**** SUPPLIED MATERIAL

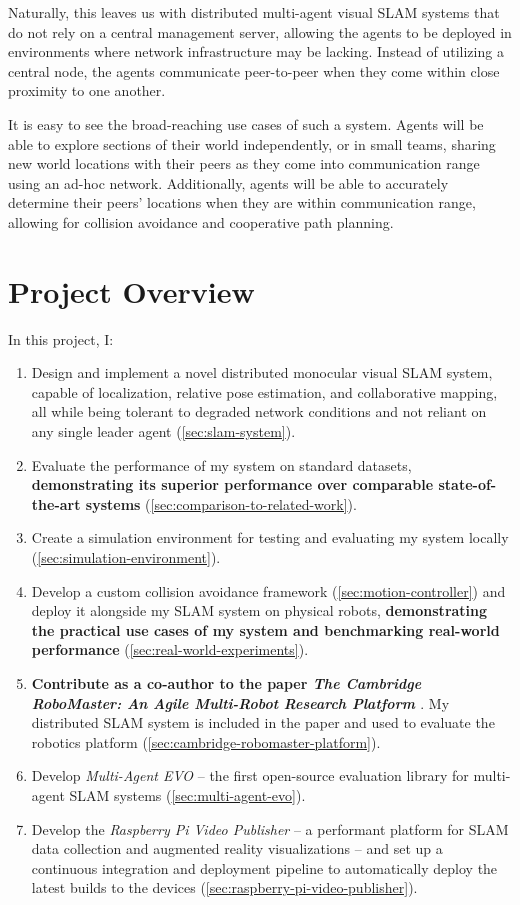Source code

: Naturally, this leaves us with distributed multi-agent visual SLAM systems that do not rely on a central management server, allowing the agents to be deployed in environments where network infrastructure may be lacking. Instead of utilizing a central node, the agents communicate peer-to-peer when they come within close proximity to one another.

It is easy to see the broad-reaching use cases of such a system. Agents will be able to explore sections of their world independently, or in small teams, sharing new world locations with their peers as they come into communication range using an ad-hoc network. Additionally, agents will be able to accurately determine their peers' locations when they are within communication range, allowing for collision avoidance and cooperative path planning.

\section{Project Overview}
\label{sec:project-overview}
In this project, I: \noparskip
{
    \begin{enumerate}
        \item Design and implement a novel distributed monocular visual SLAM system, capable of localization, relative pose estimation, and collaborative mapping, all while being tolerant to degraded network conditions and not reliant on any single leader agent (\autoref{sec:slam-system}).
        \item Evaluate the performance of my system on standard datasets, \textbf{demonstrating its superior performance over comparable state-of-the-art systems} (\autoref{sec:comparison-to-related-work}).
        \item Create a simulation environment for testing and evaluating my system locally (\autoref{sec:simulation-environment}).
        \item Develop a custom collision avoidance framework (\autoref{sec:motion-controller}) and deploy it alongside my SLAM system on physical robots, \textbf{demonstrating the practical use cases of my system and benchmarking real-world performance} (\autoref{sec:real-world-experiments}).
        \item \textbf{Contribute as a co-author to the paper \textit{The Cambridge RoboMaster: An Agile Multi-Robot Research Platform} \autocite{blumenkamp2024cambridge}}. My distributed SLAM system is included in the paper and used to evaluate the robotics platform (\autoref{sec:cambridge-robomaster-platform}).
        \item Develop \textit{Multi-Agent EVO} – the first open-source evaluation library for multi-agent SLAM systems (\autoref{sec:multi-agent-evo}).
        \item Develop the \textit{Raspberry Pi Video Publisher} – a performant platform for SLAM data collection and augmented reality visualizations – and set up a continuous integration and deployment pipeline to automatically deploy the latest builds to the devices (\autoref{sec:raspberry-pi-video-publisher}).
    \end{enumerate}
}


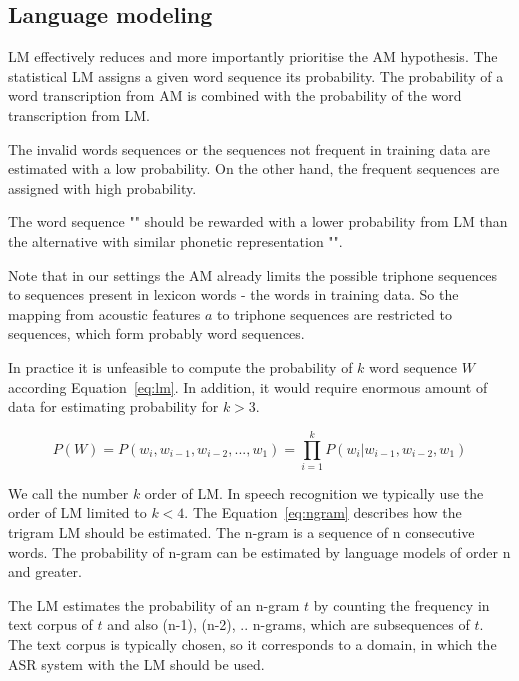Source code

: {\subsection{Language modeling}
\label{sub:lm}

\ac{LM} effectively reduces and more importantly prioritise the \ac{AM} hypothesis.
The statistical \ac{LM} assigns a given word sequence its probability.
The probability of a word transcription from \ac{AM} is combined with the probability of the word transcription from \ac{LM}.

The invalid words sequences or the sequences not frequent in training data are estimated with a low probability. 
On the other hand, the frequent sequences are assigned with high probability.

The word sequence "" should be rewarded with a lower probability from \ac{LM} than the alternative with similar phonetic representation "".

Note that in our settings the \ac{AM} already limits the possible triphone sequences to sequences present in lexicon words - the words in training data.
So the mapping from acoustic features $a$ to triphone sequences are restricted to sequences, which form probably word sequences.

In practice it is unfeasible to compute the probability of $k$ word sequence $W$ according Equation~\ref{eq:lm}.
In addition, it would require enormous amount of data for estimating probability for $k>3$.


\begin{equation} \label{eq:lm}
    P(W)=P(w_i,  w_{i-1}, w_{i-2}, ..., w_1)=\prod_{i=1}^{k}{P(w_i|w_{i-1}, w_{i-2}, w_1)}
\end{equation}

We call the number $k$ order of \ac{LM}.
In speech recognition we typically use the order of \ac{LM} limited to $k<4$.
The Equation~\ref{eq:ngram} describes how the trigram \ac{LM} should be estimated.
The n-gram is a sequence of n consecutive words. The probability of n-gram can be estimated by language models
of order n and greater.

The \ac{LM} estimates the probability of an n-gram $t$ by counting the frequency in text corpus of $t$ and 
also (n-1), (n-2), .. n-grams, which are subsequences of $t$.
The text corpus is typically chosen, so it corresponds to a domain, in which the \ac{ASR} system 
with the \ac{LM} should be used.

}
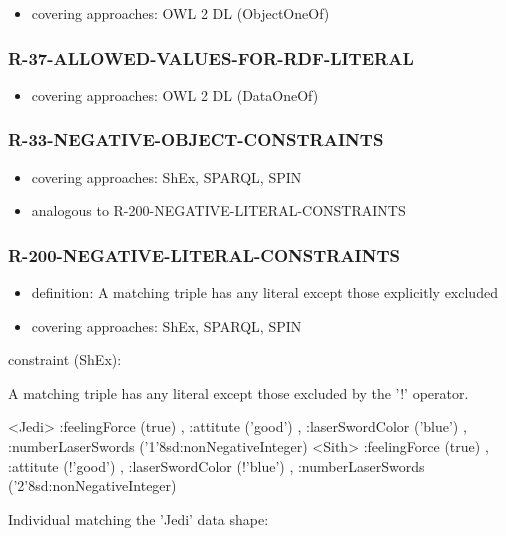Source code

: \documentclass{llncs}
\begin{document}
\begin{itemize}
	\item covering approaches:  OWL 2 DL (ObjectOneOf) 
\end{itemize}

\subsubsection{R-37-ALLOWED-VALUES-FOR-RDF-LITERAL}

\begin{itemize}
	\item covering approaches:  OWL 2 DL (DataOneOf) 
\end{itemize}

\subsubsection{R-33-NEGATIVE-OBJECT-CONSTRAINTS}

\begin{itemize}
	\item covering approaches:  ShEx, SPARQL, SPIN
	\item analogous to R-200-NEGATIVE-LITERAL-CONSTRAINTS
\end{itemize}

\subsubsection{R-200-NEGATIVE-LITERAL-CONSTRAINTS}

\begin{itemize}
	\item definition: A matching triple has any literal except those explicitly excluded
	\item covering approaches:  ShEx, SPARQL, SPIN
\end{itemize}

constraint (ShEx):

A matching triple has any literal except those excluded by the '!' operator.

\begin{ex}
<Jedi> {
    :feelingForce (true) ,
    :attitute ('good') ,
    :laserSwordColor ('blue') ,
    :numberLaserSwords ('1'^^xsd:nonNegativeInteger) }
<Sith> {
    :feelingForce (true) ,
    :attitute (!'good') ,
    :laserSwordColor (!'blue') ,
    :numberLaserSwords ('2'^^xsd:nonNegativeInteger) }
\end{ex}

Individual matching the 'Jedi' data shape:
\end{document}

********

→ **YOUR OBJECTIVE**: Your job is to copy out every line from the records above that has the word "cases".

→ **EXERCISE RESULT**:
It is easy to see the broad-reaching use cases of such a system. Agents will be able to explore sections of their world independently, or in small teams, sharing new world locations with their peers as they come into communication range using an ad-hoc network. Additionally, agents will be able to accurately determine their peers' locations when they are within communication range, allowing for collision avoidance and cooperative path planning.
        \item Develop a custom collision avoidance framework (\autoref{sec:motion-controller}) and deploy it alongside my SLAM system on physical robots, \textbf{demonstrating the practical use cases of my system and benchmarking real-world performance} (\autoref{sec:real-world-experiments}).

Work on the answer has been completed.